Tuesday, November 2, 2010

Speaking science: What politicians' spontaneous gestures tell you about their message

It’s Election Day in the United States, and most of the country probably needs a break from politicians after months of dueling campaign ads and heated debates. But something to watch for next time: which hand does a candidate use to gesture when delivering the good news?

After scrutinizing video from the final 2004 and 2008 U.S. presidential debates, researchers found that right-handed politicians—in this case, Massachusetts Senator John Kerry and former President George W. Bush--tend to gesture with their right hands when they’re speaking positively. Their left hands spring into action when they have something negative to say.

But just the opposite was true for the 2008 left-handed contenders, Arizona Senator John McCain and now-President Barack Obama. They gestured with their left hands when they said something positive, and saved their right hand gestures for negative speech.

It’s a striking finding, particularly given the strong associations that “right” has with ideas such as intelligence, honesty, and goodness across cultures. But something deeper—and more personal-- is at work here, said Daniel Casasanto, a neurobiologist from the Max Planck Institute for Psycholinguistics in the Netherlands.

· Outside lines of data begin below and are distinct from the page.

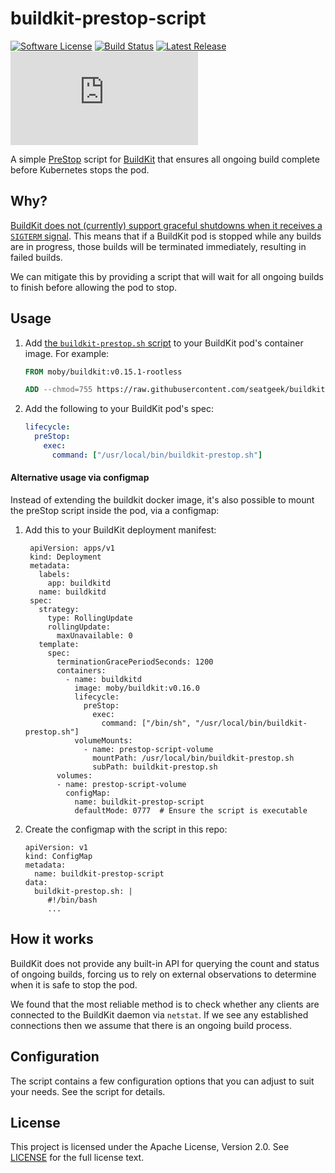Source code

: # buildkit-prestop-script

[![Software License](https://img.shields.io/badge/License-Apache--2.0-brightgreen.svg?style=flat-square)](LICENSE)
[![Build Status](https://img.shields.io/github/actions/workflow/status/seatgeek/buildkit-prestop-script/tests.yml?branch=main&style=flat-square)](https://github.com/seatgeek/buildkit-prestop-script/actions?query=workflow%3ATests+branch%3Amain)
[![Latest Release](https://img.shields.io/github/v/release/seatgeek/buildkit-prestop-script?style=flat-square)](https://github.com/seatgeek/buildkit-prestop-script/releases)
[![Script file size in bytes](https://img.shields.io/github/size/seatgeek/buildkit-prestop-script/buildkit-prestop.sh?style=flat-square)](./buildkit-prestop.sh)

A simple [PreStop] script for [BuildKit] that ensures all ongoing build complete before Kubernetes stops the pod.

## Why?

[BuildKit does not (currently) support graceful shutdowns when it receives a `SIGTERM` signal][buildkit-4090].
This means that if a BuildKit pod is stopped while any builds are in progress, those builds will be terminated immediately,
resulting in failed builds.

We can mitigate this by providing a script that will wait for all ongoing builds to finish before allowing the pod to stop.

## Usage

1. Add [the `buildkit-prestop.sh` script](./buildkit-prestop.sh) to your BuildKit pod's container image. For example:

    ```Dockerfile
    FROM moby/buildkit:v0.15.1-rootless

    ADD --chmod=755 https://raw.githubusercontent.com/seatgeek/buildkit-prestop-script/main/buildkit-prestop.sh /usr/local/bin/buildkit-prestop.sh
    ```

2. Add the following to your BuildKit pod's spec:

    ```yaml
    lifecycle:
      preStop:
        exec:
          command: ["/usr/local/bin/buildkit-prestop.sh"]
    ```

#### Alternative usage via configmap
Instead of extending the buildkit docker image, it's also possible to mount the preStop script inside the pod, via a configmap:
1. Add this to your BuildKit deployment manifest:
   ```
    apiVersion: apps/v1
    kind: Deployment
    metadata:
      labels:
        app: buildkitd
      name: buildkitd
    spec:
      strategy:
        type: RollingUpdate
        rollingUpdate:
          maxUnavailable: 0
      template:
        spec:
          terminationGracePeriodSeconds: 1200
          containers:
            - name: buildkitd
              image: moby/buildkit:v0.16.0
              lifecycle:
                preStop:
                  exec:
                    command: ["/bin/sh", "/usr/local/bin/buildkit-prestop.sh"]
              volumeMounts:
                - name: prestop-script-volume
                  mountPath: /usr/local/bin/buildkit-prestop.sh
                  subPath: buildkit-prestop.sh
          volumes:
          - name: prestop-script-volume
            configMap:
              name: buildkit-prestop-script
              defaultMode: 0777  # Ensure the script is executable
   ```
2. Create the configmap with the script in this repo:
   ```
   apiVersion: v1
   kind: ConfigMap
   metadata:
     name: buildkit-prestop-script
   data:
     buildkit-prestop.sh: |
        #!/bin/bash
        ...
   ```

## How it works

BuildKit does not provide any built-in API for querying the count and status of ongoing builds, forcing us to rely on
external observations to determine when it is safe to stop the pod.

We found that the most reliable method is to check whether any clients are connected to the BuildKit daemon via `netstat`.
If we see any established connections then we assume that there is an ongoing build process.

## Configuration

The script contains a few configuration options that you can adjust to suit your needs. See the script for details.

## License

This project is licensed under the Apache License, Version 2.0. See [LICENSE](./LICENSE) for the full license text.

[PreStop]: https://kubernetes.io/docs/concepts/containers/container-lifecycle-hooks/#container-hooks
[BuildKit]: https://github.com/moby/buildkit
[buildkit-4090]: https://github.com/moby/buildkit/issues/4090
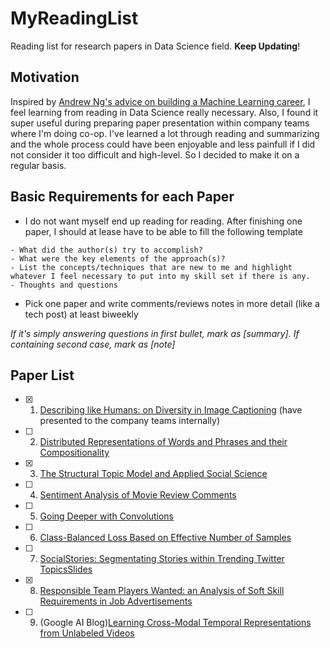 # MyReadingList
Reading list for research papers in Data Science field. **Keep Updating**!

## Motivation

Inspired by [Andrew Ng's advice on building a Machine Learning career](https://blog.usejournal.com/advice-on-building-a-machine-learning-career-and-reading-research-papers-by-prof-andrew-ng-f90ac99a0182), I feel learning from reading in Data Science really necessary. Also, I found it super useful during preparing paper presentation within company teams where I'm doing co-op. I've learned a lot through reading and summarizing and the whole process could have been enjoyable and less painfull if I did not consider it too difficult and high-level. So I decided to make it on a regular basis. 


## Basic Requirements for each Paper

 * I do not want myself end up reading for reading. After finishing one paper, I should at lease have to be able to fill the following template 

```
- What did the author(s) try to accomplish?
- What were the key elements of the approach(s)?
- List the concepts/techniques that are new to me and highlight whatever I feel necessary to put into my skill set if there is any.
- Thoughts and questions
```

 * Pick one paper and write comments/reviews notes in more detail (like a tech post) at least biweekly

*If it's simply answering questions in first bullet, mark as [summary]. If containing second case, mark as [note]* 

## Paper List

- [x] 1. [Describing like Humans: on Diversity in Image Captioning](http://visal.cs.cityu.edu.hk/static/pubs/conf/cvpr19-diversecap.pdf) (have presented to the company teams internally)
- [ ] 2. [Distributed Representations of Words and Phrases and their Compositionality](https://papers.nips.cc/paper/5021-distributed-representations-of-words-and-phrases-and-their-compositionality.pdf) 
- [x] 3. [The Structural Topic Model and Applied Social Science](https://scholar.princeton.edu/files/bstewart/files/stmnips2013.pdf)
- [ ] 4. [Sentiment Analysis of Movie Review Comments](https://pdfs.semanticscholar.org/cbad/1c16d8270f1f1ecd542518ee933922bd647c.pdf)
- [ ] 5. [Going Deeper with Convolutions](http://www.cs.unc.edu/~wliu/papers/GoogLeNet.pdf)
- [ ] 6. [Class-Balanced Loss Based on Effective Number of Samples](http://openaccess.thecvf.com/content_CVPR_2019/papers/Cui_Class-Balanced_Loss_Based_on_Effective_Number_of_Samples_CVPR_2019_paper.pdf)
- [ ] 7. [SocialStories: Segmentating Stories within Trending Twitter Topics](https://prakharguptaz.github.io/assets/SocialStories_2016_paper.pdf)[Slides](https://slideplayer.com/slide/12715829/)
- [x] 8. [Responsible Team Players Wanted: an Analysis of Soft Skill Requirements in Job Advertisements](https://arxiv.org/pdf/1810.07781.pdf)
- [ ] 9. (Google AI Blog)[Learning Cross-Modal Temporal Representations from Unlabeled Videos](https://ai.googleblog.com/2019/09/learning-cross-modal-temporal.html?utm_source=feedburner&utm_medium=feed&utm_campaign=Feed%3A+blogspot%2FgJZg+(Google+AI+Blog))



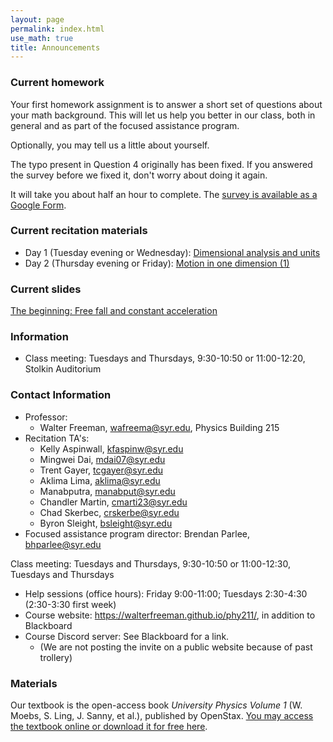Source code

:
 ```yaml
---
layout: page 
permalink: index.html
use_math: true
title: Announcements
---
```


### Current homework 

Your first homework assignment is to answer a short set of questions about your math background.
This will let us help you better in our class, both in general and as part of the focused assistance
program.

Optionally, you may tell us a little about yourself.

The typo present in Question 4 originally has been fixed. If you answered the survey before we fixed
it, don't worry about doing it again.

It will take you about half an hour to complete. The 
<a href="https://docs.google.com/forms/d/1L2nFRb4D2kwFbkUouQQsEbjN9ZMbEogMW5NICYUluqU/">survey is available as a Google Form</a>.

### Current recitation materials

* Day 1 (Tuesday evening or Wednesday): <a href="recitation/week1/recitation-units-motion.pdf">Dimensional analysis and units</a>
* Day 2 (Thursday evening or Friday): <a href="recitation/week1/recitation-1D-motion-1.pdf">Motion in one dimension (1)</a>

### Current slides

<a href="slides/lec2/lecture2.pdf">The beginning: Free fall and constant acceleration</a> 


### Information
- Class meeting: Tuesdays and Thursdays, 9:30-10:50 or 11:00-12:20, Stolkin Auditorium 

 <a id="contact"></a>

### Contact Information

-   Professor:
    - Walter Freeman, <wafreema@syr.edu>, Physics Building 215
-   Recitation TA's:
    * Kelly Aspinwall, <kfaspinw@syr.edu>
    * Mingwei Dai, <mdai07@syr.edu>
    * Trent Gayer, <tcgayer@syr.edu>
    * Aklima Lima, <aklima@syr.edu>
    * Manabputra, <manabput@syr.edu>
    * Chandler Martin, <cmarti23@syr.edu>
    * Chad Skerbec, <crskerbe@syr.edu>
    * Byron Sleight, <bsleight@syr.edu>
- Focused assistance program director: Brendan Parlee, <bhparlee@syr.edu>

Class meeting: Tuesdays and Thursdays, 9:30-10:50 or 11:00-12:30, Tuesdays and Thursdays
-   Help sessions (office hours): Friday 9:00-11:00; Tuesdays 2:30-4:30 (2:30-3:30 first week)
-   Course website: <https://walterfreeman.github.io/phy211/>, in addition to Blackboard
-   Course Discord server: See Blackboard for a link.
    * (We are not posting the invite on a public website because of past trollery)


### Materials

Our textbook is the open-access book *University Physics Volume 1* (W. Moebs, S. Ling, J. Sanny, et al.), published by OpenStax. <a href="https://openstax.org/details/books/university-physics-volume-1">You may access the textbook online or download it for free here</a>. 


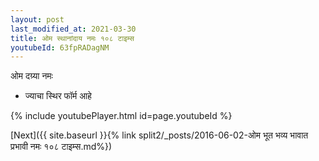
 ```yaml
---
layout: post
last_modified_at: 2021-03-30
title: ओम स्थानांदाय नमः १०८ टाइम्स
youtubeId: 63fpRADagNM
---
```

 
 
 ओम दग्र्या नमः  
 
 -  ज्याचा स्थिर फॉर्म आहे 
 
  
 
  
 
 
 
 
 
 


{% include youtubePlayer.html id=page.youtubeId %}
 
[Next]({{ site.baseurl }}{% link  split2/_posts/2016-06-02-ओम भूत भव्य भावात प्रभावी नमः १०८ टाइम्स.md%})
 
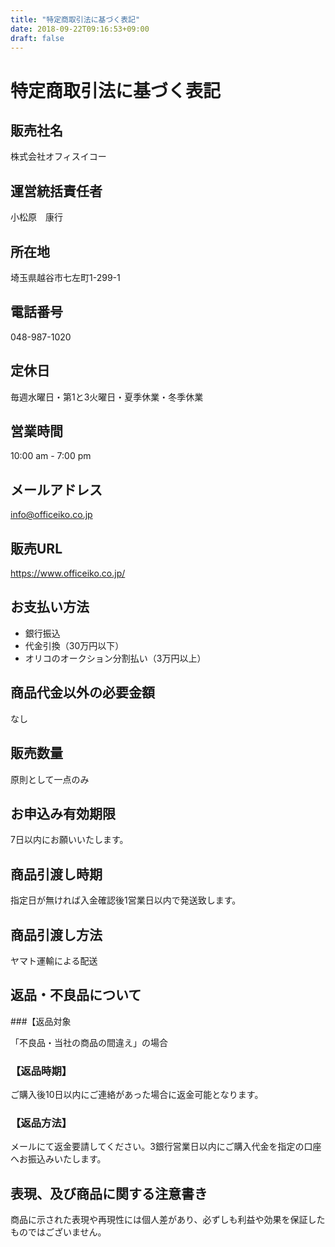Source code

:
```yaml
---
title: "特定商取引法に基づく表記"
date: 2018-09-22T09:16:53+09:00
draft: false
---
```


# 特定商取引法に基づく表記

## 販売社名

株式会社オフィスイコー

## 運営統括責任者

小松原　康行

## 所在地

埼玉県越谷市七左町1-299-1

## 電話番号

048-987-1020

## 定休日

毎週水曜日・第1と3火曜日・夏季休業・冬季休業

## 営業時間

10:00 am - 7:00 pm

## メールアドレス

info@officeiko.co.jp

## 販売URL

https://www.officeiko.co.jp/

## お支払い方法

- 銀行振込
- 代金引換（30万円以下）
- オリコのオークション分割払い（3万円以上）

## 商品代金以外の必要金額

なし

## 販売数量

原則として一点のみ

## お申込み有効期限

7日以内にお願いいたします。

## 商品引渡し時期

指定日が無ければ入金確認後1営業日以内で発送致します。

## 商品引渡し方法

ヤマト運輸による配送

## 返品・不良品について

###【返品対象

「不良品・当社の商品の間違え」の場合

### 【返品時期】

ご購入後10日以内にご連絡があった場合に返金可能となります。

### 【返品方法】

メールにて返金要請してください。3銀行営業日以内にご購入代金を指定の口座へお振込みいたします。

## 表現、及び商品に関する注意書き

商品に示された表現や再現性には個人差があり、必ずしも利益や効果を保証したものではございません。
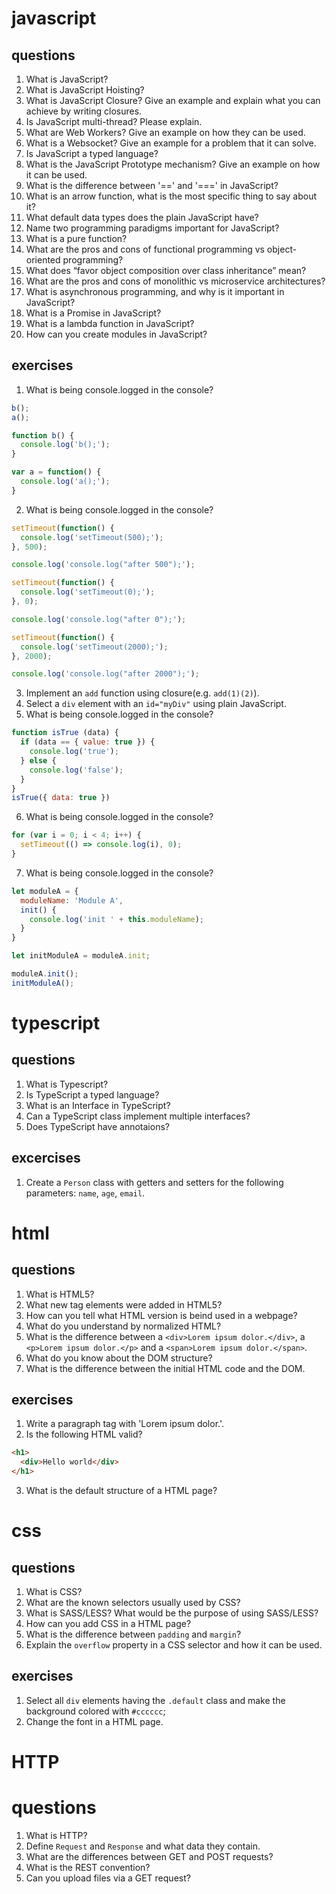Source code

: # javascript
## questions
1. What is JavaScript?
2. What is JavaScript Hoisting?
3. What is JavaScript Closure? Give an example and explain what you can achieve by writing closures.
4. Is JavaScript multi-thread? Please explain.
5. What are Web Workers? Give an example on how they can be used.
6. What is a Websocket? Give an example for a problem that it can solve.
7. Is JavaScript a typed language?
8. What is the JavaScript Prototype mechanism? Give an example on how it can be used.
9. What is the difference between '==' and '===' in JavaScript?
10. What is an arrow function, what is the most specific thing to say about it?
11. What default data types does the plain JavaScript have?
12. Name two programming paradigms important for JavaScript?
13. What is a pure function?
14. What are the pros and cons of functional programming vs object-oriented programming?
15. What does “favor object composition over class inheritance” mean?
16. What are the pros and cons of monolithic vs microservice architectures?
17. What is asynchronous programming, and why is it important in JavaScript?
18. What is a Promise in JavaScript?
19. What is a lambda function in JavaScript?
20. How can you create modules in JavaScript?

## exercises
1. What is being console.logged in the console?
```js
b();
a();

function b() {
  console.log('b();');
}

var a = function() {
  console.log('a();');
}
```
2. What is being console.logged in the console?
```js
setTimeout(function() {
  console.log('setTimeout(500);');
}, 500);

console.log('console.log("after 500");');

setTimeout(function() {
  console.log('setTimeout(0);');
}, 0);

console.log('console.log("after 0");');

setTimeout(function() {
  console.log('setTimeout(2000);');
}, 2000);

console.log('console.log("after 2000");');
```
3. Implement an `add` function using closure(e.g. `add(1)(2)`).
4. Select a `div` element with an `id="myDiv"` using plain JavaScript.
5. What is being console.logged in the console?
```js
function isTrue (data) {
  if (data == { value: true }) {
    console.log('true');
  } else {
    console.log('false');
  }
}
isTrue({ data: true })
```
6. What is being console.logged in the console?
```js
for (var i = 0; i < 4; i++) {
  setTimeout(() => console.log(i), 0);
}
```
7. What is being console.logged in the console?
```js
let moduleA = {
  moduleName: 'Module A',
  init() {
    console.log('init ' + this.moduleName);
  }
}

let initModuleA = moduleA.init;

moduleA.init();
initModuleA();
```

# typescript
## questions
1. What is Typescript?
2. Is TypeScript a typed language?
3. What is an Interface in TypeScript?
4. Can a TypeScript class implement multiple interfaces?
5. Does TypeScript have annotaions?

## excercises
1. Create a `Person` class with getters and setters for the following parameters: `name`, `age`, `email`.

# html
## questions
1. What is HTML5?
2. What new tag elements were added in HTML5?
3. How can you tell what HTML version is beind used in a webpage?
4. What do you understand by normalized HTML?
5. What is the difference between a `<div>Lorem ipsum dolor.</div>`, a `<p>Lorem ipsum dolor.</p>` and a `<span>Lorem ipsum dolor.</span>`.
6. What do you know about the DOM structure?
7. What is the difference between the initial HTML code and the DOM.

## exercises
1. Write a paragraph tag with 'Lorem ipsum dolor.'.
2. Is the following HTML valid?
```html
<h1>
  <div>Hello world</div>
</h1>
```
3. What is the default structure of a HTML page?

# css
## questions
1. What is CSS?
2. What are the known selectors usually used by CSS?
3. What is SASS/LESS? What would be the purpose of using SASS/LESS?
4. How can you add CSS in a HTML page?
5. What is the difference between `padding` and `margin`?
6. Explain the `overflow` property in a CSS selector and how it can be used.

## exercises
1. Select all `div` elements having the `.default` class and make the background colored with `#cccccc`;
2. Change the font in a HTML page.

# HTTP
# questions
1. What is HTTP?
2. Define `Request` and `Response` and what data they contain.
3. What are the differences between GET and POST requests?
4. What is the REST convention?
5. Can you upload files via a GET request?
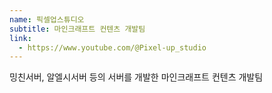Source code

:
 ```yaml
---
name: 픽셀업스튜디오
subtitle: 마인크래프트 컨텐츠 개발팀
link:
  - https://www.youtube.com/@Pixel-up_studio
---
```


밍친서버, 알엘시서버 등의 서버를 개발한 마인크래프트 컨텐츠 개발팀
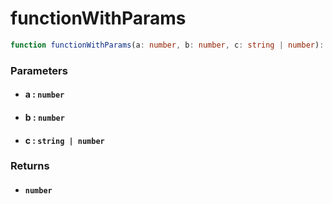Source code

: # functionWithParams

```typescript
function functionWithParams(a: number, b: number, c: string | number): number;
```

### Parameters

- #### **a** : `number`

- #### **b** : `number`

- #### **c** : `string | number`

### Returns

- #### `number`
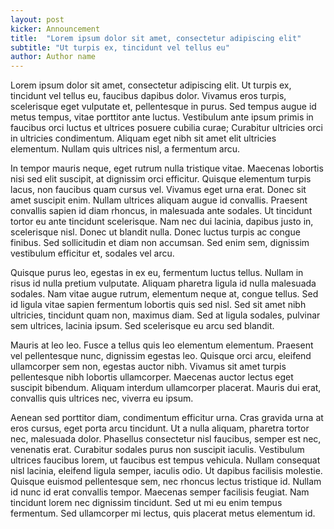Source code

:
 ```yaml
---
layout: post
kicker: Announcement
title:  "Lorem ipsum dolor sit amet, consectetur adipiscing elit"
subtitle: "Ut turpis ex, tincidunt vel tellus eu"
author: Author name
---
```

Lorem ipsum dolor sit amet, consectetur adipiscing elit. Ut turpis ex, tincidunt vel tellus eu, faucibus dapibus dolor. Vivamus eros turpis, scelerisque eget vulputate et, pellentesque in purus. Sed tempus augue id metus tempus, vitae porttitor ante luctus. Vestibulum ante ipsum primis in faucibus orci luctus et ultrices posuere cubilia curae; Curabitur ultricies orci in ultricies condimentum. Aliquam eget nibh sit amet elit ultricies elementum. Nullam quis ultrices nisl, a fermentum arcu.

In tempor mauris neque, eget rutrum nulla tristique vitae. Maecenas lobortis nisi sed elit suscipit, at dignissim orci efficitur. Quisque elementum turpis lacus, non faucibus quam cursus vel. Vivamus eget urna erat. Donec sit amet suscipit enim. Nullam ultrices aliquam augue id convallis. Praesent convallis sapien id diam rhoncus, in malesuada ante sodales. Ut tincidunt tortor eu ante tincidunt scelerisque. Nam nec dui lacinia, dapibus justo in, scelerisque nisl. Donec ut blandit nulla. Donec luctus turpis ac congue finibus. Sed sollicitudin et diam non accumsan. Sed enim sem, dignissim vestibulum efficitur et, sodales vel arcu.

Quisque purus leo, egestas in ex eu, fermentum luctus tellus. Nullam in risus id nulla pretium vulputate. Aliquam pharetra ligula id nulla malesuada sodales. Nam vitae augue rutrum, elementum neque at, congue tellus. Sed id ligula vitae sapien fermentum lobortis quis sed nisl. Sed sit amet nibh ultricies, tincidunt quam non, maximus diam. Sed at ligula sodales, pulvinar sem ultrices, lacinia ipsum. Sed scelerisque eu arcu sed blandit.

Mauris at leo leo. Fusce a tellus quis leo elementum elementum. Praesent vel pellentesque nunc, dignissim egestas leo. Quisque orci arcu, eleifend ullamcorper sem non, egestas auctor nibh. Vivamus sit amet turpis pellentesque nibh lobortis ullamcorper. Maecenas auctor lectus eget suscipit bibendum. Aliquam interdum ullamcorper placerat. Mauris dui erat, convallis quis ultrices nec, viverra eu ipsum.

Aenean sed porttitor diam, condimentum efficitur urna. Cras gravida urna at eros cursus, eget porta arcu tincidunt. Ut a nulla aliquam, pharetra tortor nec, malesuada dolor. Phasellus consectetur nisl faucibus, semper est nec, venenatis erat. Curabitur sodales purus non suscipit iaculis. Vestibulum ultrices faucibus lorem, ut faucibus est tempus vehicula. Nullam consequat nisl lacinia, eleifend ligula semper, iaculis odio. Ut dapibus facilisis molestie. Quisque euismod pellentesque sem, nec rhoncus lectus tristique id. Nullam id nunc id erat convallis tempor. Maecenas semper facilisis feugiat. Nam tincidunt lorem nec dignissim tincidunt. Sed ut mi eu enim tempus fermentum. Sed ullamcorper mi lectus, quis placerat metus elementum id. 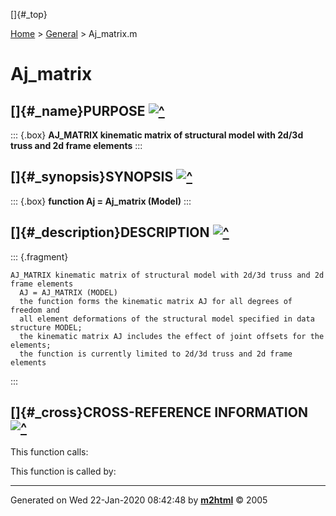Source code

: []{#_top}

<div>

[Home](../FEDEASLab.html) \> [General](FEDEASLab.html) \> Aj_matrix.m

</div>

# Aj_matrix

## []{#_name}PURPOSE [![\^](../up.png)](#_top)

::: {.box}
**AJ_MATRIX kinematic matrix of structural model with 2d/3d truss and 2d
frame elements**
:::

## []{#_synopsis}SYNOPSIS [![\^](../up.png)](#_top)

::: {.box}
**function Aj = Aj_matrix (Model)**
:::

## []{#_description}DESCRIPTION [![\^](../up.png)](#_top)

::: {.fragment}
``` {.comment}
AJ_MATRIX kinematic matrix of structural model with 2d/3d truss and 2d frame elements
  AJ = AJ_MATRIX (MODEL)
  the function forms the kinematic matrix AJ for all degrees of freedom and
  all element deformations of the structural model specified in data structure MODEL; 
  the kinematic matrix AJ includes the effect of joint offsets for the elements;
  the function is currently limited to 2d/3d truss and 2d frame elements
```
:::

## []{#_cross}CROSS-REFERENCE INFORMATION [![\^](../up.png)](#_top)

This function calls:

This function is called by:

------------------------------------------------------------------------

Generated on Wed 22-Jan-2020 08:42:48 by
**[m2html](http://www.artefact.tk/software/matlab/m2html/ "Matlab Documentation in HTML")**
© 2005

“Overall, the data support the idea that people associate good things with the side of their body they can use most fluently,” Casasanto said. “Dominant is fluent, and fluent is good.”

In their report published in the journal PLOS One, Casasanto and psychologist Kyle Jasmin at the New School for Social Research in New York suggest that this “body-specific” association is mostly unconscious. Presidential candidates—and the rest of us—don’t wittingly link their dominant-side gestures to positive speech. But those gestures could be useful for those of us trying to decipher a speaker’s true feelings.

“If listeners can track which hand a speaker uses to gesture,” Casasanto said, “they may be able to receive subtle clues to the speaker's attitude toward the things they are talking about.” Of course, he added, a listener would have to know if the speaker was right-handed or left-handed.

In this case, right and left don’t appear to have anything to do with “right-wing” and “left-wing” political leanings. If you’re right-handed, right is good—no matter what your campaign ads say.